Work instruction:
Treat the line containing "Node-based animation system" as the first line and the final line of the material below as the last; reproduce that range exactly.

Data for this exercise:
□ □ □ □ □ □ □

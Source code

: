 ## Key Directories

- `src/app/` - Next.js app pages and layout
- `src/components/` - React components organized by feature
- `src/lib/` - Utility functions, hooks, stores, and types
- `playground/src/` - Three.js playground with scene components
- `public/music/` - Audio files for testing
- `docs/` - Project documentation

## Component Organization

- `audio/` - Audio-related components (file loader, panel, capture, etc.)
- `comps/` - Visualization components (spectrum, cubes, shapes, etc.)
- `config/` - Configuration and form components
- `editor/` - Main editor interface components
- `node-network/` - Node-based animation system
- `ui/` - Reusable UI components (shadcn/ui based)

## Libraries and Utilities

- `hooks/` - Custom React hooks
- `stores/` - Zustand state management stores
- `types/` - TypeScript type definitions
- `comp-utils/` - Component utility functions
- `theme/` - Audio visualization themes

□ □ □ □ □ □ □

Exercise solution:
- `node-network/` - Node-based animation system
- `ui/` - Reusable UI components (shadcn/ui based)

## Libraries and Utilities

- `hooks/` - Custom React hooks
- `stores/` - Zustand state management stores
- `types/` - TypeScript type definitions
- `comp-utils/` - Component utility functions
- `theme/` - Audio visualization themes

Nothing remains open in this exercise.